** Opening Available data block **

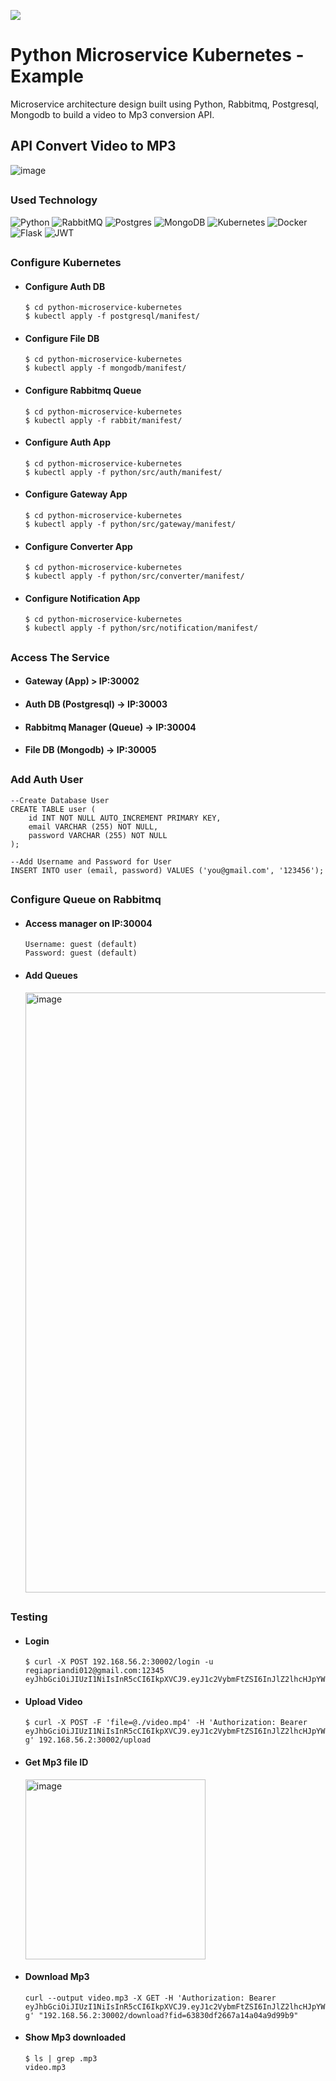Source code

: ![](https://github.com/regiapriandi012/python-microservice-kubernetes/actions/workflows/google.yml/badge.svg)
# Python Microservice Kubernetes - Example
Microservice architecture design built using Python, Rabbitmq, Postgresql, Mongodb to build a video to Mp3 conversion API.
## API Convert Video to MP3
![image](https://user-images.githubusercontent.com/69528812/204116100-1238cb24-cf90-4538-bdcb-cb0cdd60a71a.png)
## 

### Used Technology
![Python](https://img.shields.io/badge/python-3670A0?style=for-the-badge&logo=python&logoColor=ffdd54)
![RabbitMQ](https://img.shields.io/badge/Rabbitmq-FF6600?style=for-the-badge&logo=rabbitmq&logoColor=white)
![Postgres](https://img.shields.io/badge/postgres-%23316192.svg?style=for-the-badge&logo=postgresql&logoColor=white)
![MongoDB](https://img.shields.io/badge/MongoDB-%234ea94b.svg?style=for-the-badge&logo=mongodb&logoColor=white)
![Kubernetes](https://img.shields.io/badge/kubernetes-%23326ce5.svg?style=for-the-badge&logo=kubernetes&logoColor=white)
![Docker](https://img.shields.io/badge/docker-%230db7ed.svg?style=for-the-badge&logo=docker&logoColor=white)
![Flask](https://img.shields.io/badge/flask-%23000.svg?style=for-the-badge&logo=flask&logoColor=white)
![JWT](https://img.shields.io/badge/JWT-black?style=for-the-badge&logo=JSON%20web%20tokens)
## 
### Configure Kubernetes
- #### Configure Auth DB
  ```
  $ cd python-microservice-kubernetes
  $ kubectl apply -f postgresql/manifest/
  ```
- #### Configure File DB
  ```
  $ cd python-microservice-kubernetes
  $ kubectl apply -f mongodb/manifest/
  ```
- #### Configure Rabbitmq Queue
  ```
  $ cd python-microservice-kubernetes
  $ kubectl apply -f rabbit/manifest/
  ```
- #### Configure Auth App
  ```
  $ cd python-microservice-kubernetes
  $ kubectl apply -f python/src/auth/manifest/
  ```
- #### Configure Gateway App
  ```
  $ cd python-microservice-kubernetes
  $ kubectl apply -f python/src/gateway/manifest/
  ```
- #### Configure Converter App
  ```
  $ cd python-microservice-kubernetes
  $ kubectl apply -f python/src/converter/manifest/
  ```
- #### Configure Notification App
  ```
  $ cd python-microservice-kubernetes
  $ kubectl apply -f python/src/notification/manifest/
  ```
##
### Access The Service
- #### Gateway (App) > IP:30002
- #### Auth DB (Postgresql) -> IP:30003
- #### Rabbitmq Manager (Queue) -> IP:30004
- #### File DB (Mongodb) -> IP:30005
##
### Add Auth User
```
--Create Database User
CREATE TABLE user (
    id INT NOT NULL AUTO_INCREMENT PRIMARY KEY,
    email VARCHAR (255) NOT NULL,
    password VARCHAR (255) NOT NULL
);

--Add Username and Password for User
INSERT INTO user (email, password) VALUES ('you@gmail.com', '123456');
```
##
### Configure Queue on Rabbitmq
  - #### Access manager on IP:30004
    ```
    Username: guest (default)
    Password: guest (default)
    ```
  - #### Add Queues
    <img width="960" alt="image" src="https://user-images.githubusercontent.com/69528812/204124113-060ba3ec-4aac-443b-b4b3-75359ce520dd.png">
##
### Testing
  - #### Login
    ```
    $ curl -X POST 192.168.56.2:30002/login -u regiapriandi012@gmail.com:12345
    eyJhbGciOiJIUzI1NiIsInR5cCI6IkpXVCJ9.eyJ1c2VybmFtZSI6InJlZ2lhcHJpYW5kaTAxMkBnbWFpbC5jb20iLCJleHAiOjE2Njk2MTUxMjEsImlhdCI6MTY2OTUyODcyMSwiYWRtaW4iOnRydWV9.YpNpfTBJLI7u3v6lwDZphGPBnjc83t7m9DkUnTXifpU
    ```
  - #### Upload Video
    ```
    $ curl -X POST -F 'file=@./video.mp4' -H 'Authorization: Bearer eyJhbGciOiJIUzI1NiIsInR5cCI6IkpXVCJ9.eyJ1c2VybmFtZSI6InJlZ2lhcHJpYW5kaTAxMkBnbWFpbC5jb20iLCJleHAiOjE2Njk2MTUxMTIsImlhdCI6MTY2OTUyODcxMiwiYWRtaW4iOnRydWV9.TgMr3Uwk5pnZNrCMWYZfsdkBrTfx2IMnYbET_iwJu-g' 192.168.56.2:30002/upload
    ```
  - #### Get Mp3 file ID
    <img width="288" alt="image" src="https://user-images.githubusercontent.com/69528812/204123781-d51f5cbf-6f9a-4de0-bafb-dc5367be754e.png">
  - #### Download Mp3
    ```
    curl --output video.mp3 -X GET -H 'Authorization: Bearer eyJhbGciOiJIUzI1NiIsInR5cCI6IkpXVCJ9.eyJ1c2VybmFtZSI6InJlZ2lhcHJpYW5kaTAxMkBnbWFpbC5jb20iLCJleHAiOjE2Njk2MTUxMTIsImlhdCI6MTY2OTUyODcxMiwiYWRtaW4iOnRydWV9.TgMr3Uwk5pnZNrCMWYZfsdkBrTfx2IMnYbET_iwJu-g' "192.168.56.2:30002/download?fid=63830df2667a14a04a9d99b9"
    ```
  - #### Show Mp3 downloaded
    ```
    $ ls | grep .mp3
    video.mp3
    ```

** Closing Available data block **
** Opening Available data block **

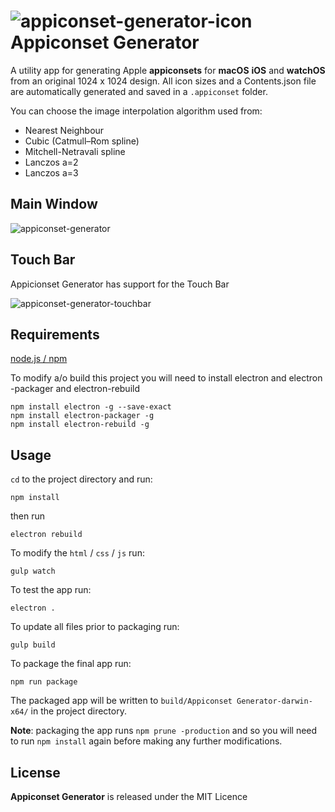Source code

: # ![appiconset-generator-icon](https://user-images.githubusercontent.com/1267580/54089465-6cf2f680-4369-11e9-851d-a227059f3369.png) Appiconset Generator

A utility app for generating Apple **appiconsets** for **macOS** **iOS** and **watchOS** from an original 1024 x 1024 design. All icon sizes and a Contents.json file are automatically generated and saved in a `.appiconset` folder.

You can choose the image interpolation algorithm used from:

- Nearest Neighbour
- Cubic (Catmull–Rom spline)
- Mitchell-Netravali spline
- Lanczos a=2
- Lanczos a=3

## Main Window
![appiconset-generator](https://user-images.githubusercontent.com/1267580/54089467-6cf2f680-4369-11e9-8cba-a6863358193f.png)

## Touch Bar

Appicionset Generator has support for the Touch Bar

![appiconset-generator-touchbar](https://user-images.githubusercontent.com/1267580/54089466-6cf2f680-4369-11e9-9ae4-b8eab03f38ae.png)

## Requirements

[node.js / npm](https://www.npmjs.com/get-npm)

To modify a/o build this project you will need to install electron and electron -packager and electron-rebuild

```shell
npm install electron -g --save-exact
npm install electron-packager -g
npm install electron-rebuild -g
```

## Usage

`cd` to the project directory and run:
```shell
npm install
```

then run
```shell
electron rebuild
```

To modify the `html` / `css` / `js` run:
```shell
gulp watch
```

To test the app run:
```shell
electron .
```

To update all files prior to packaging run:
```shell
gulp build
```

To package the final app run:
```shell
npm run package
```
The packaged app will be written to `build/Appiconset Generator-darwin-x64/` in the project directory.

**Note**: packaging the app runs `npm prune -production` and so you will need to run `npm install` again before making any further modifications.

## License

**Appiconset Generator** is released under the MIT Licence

** Closing Available data block **

Exercise details: What you give back should be exactly the lines of the data above from the line with "To package the" through the line with "the MIT Licence", both of those included, and nothing more.

Written solution:
To package the final app run:
```shell
npm run package
```
The packaged app will be written to `build/Appiconset Generator-darwin-x64/` in the project directory.

**Note**: packaging the app runs `npm prune -production` and so you will need to run `npm install` again before making any further modifications.

## License

**Appiconset Generator** is released under the MIT Licence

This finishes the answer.